(Beginning of MATERIAL TO PROCESS)

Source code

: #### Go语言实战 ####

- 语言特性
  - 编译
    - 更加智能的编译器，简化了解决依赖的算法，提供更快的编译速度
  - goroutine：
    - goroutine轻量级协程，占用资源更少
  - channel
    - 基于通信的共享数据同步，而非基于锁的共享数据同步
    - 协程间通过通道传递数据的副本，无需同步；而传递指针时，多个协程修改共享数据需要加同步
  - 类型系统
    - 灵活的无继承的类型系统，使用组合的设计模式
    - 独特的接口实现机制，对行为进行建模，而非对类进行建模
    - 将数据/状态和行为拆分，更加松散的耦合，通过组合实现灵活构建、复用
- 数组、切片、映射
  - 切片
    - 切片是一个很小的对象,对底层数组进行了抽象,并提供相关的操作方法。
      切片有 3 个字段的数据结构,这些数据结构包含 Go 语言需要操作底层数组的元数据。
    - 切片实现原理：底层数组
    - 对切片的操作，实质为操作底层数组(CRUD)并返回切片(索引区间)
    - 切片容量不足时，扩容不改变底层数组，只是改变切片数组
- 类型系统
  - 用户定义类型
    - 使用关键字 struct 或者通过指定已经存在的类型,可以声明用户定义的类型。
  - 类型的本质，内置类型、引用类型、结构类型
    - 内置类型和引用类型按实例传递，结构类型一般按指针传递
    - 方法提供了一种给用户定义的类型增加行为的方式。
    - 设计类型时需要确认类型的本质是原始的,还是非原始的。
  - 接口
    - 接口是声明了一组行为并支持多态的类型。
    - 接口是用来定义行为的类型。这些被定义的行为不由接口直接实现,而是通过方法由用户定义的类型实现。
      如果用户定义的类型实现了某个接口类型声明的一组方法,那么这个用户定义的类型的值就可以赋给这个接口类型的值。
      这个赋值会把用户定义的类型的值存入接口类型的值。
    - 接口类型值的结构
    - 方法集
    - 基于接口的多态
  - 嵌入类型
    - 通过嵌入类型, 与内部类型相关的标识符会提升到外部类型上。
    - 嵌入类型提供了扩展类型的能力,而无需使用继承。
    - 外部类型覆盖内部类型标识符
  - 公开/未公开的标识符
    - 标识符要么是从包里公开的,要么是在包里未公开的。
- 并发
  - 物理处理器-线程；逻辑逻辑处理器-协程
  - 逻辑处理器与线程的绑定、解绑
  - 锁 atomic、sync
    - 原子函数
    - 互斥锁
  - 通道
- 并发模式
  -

(End of MATERIAL TO PROCESS)
(Beginning of MATERIAL TO PROCESS)

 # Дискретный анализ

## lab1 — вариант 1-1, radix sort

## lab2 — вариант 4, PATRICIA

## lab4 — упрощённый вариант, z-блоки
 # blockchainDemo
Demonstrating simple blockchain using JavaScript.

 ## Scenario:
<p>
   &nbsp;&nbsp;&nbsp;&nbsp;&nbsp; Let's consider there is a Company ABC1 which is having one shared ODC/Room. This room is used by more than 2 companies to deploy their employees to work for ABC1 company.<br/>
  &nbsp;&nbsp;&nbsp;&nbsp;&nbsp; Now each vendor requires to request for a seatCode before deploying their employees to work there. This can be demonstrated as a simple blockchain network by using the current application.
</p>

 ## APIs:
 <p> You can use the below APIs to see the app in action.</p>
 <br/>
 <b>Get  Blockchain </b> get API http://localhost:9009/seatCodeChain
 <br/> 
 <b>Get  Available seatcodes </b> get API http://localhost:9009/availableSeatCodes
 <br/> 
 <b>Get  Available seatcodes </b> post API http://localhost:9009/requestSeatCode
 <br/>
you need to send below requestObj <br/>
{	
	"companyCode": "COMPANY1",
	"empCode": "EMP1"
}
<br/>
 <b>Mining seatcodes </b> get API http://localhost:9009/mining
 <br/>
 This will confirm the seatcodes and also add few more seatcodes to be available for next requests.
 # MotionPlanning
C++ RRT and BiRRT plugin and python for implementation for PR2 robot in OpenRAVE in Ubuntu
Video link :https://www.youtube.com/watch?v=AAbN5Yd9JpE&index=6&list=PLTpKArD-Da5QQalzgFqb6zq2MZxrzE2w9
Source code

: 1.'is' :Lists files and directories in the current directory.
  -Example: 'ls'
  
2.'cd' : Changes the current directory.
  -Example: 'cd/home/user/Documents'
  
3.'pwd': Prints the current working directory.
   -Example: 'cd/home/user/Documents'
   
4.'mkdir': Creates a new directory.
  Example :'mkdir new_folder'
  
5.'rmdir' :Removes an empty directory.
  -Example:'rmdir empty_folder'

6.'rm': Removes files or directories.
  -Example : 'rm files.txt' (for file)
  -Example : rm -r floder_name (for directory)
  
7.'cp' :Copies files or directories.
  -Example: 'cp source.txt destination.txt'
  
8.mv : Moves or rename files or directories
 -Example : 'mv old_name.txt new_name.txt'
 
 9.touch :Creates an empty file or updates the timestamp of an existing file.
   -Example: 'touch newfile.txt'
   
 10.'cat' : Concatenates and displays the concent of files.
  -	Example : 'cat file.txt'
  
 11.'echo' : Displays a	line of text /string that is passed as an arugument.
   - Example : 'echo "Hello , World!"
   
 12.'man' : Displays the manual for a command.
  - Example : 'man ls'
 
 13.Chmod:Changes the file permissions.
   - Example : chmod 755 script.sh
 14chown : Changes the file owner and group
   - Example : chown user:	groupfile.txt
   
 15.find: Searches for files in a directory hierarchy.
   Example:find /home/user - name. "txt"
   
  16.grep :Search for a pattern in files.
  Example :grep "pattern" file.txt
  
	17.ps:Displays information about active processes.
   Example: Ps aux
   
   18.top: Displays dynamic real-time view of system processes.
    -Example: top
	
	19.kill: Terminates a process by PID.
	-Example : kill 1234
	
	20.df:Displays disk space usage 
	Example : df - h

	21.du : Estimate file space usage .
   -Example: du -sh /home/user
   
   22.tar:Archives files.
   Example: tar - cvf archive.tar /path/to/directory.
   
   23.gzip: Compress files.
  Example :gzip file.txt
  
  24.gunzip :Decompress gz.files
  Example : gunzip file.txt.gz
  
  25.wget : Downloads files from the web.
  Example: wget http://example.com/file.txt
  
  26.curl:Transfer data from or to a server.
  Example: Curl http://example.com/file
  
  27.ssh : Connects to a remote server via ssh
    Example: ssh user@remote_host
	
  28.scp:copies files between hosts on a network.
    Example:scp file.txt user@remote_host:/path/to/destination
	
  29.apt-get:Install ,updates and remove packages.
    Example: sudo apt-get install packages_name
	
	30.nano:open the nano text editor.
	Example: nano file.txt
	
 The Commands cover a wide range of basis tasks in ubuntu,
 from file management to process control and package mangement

(End of MATERIAL TO PROCESS)

● **WORK TO BE COMPLETED**
Look above for the line with "<b>Mining seatcodes </b>" and the line with "C++ RRT and". Retype those two lines and every line between them exactly, adding nothing.

● **REPLY TO THE TASK**
 <b>Mining seatcodes </b> get API http://localhost:9009/mining
 <br/>
 This will confirm the seatcodes and also add few more seatcodes to be available for next requests.
 # MotionPlanning
C++ RRT and BiRRT plugin and python for implementation for PR2 robot in OpenRAVE in Ubuntu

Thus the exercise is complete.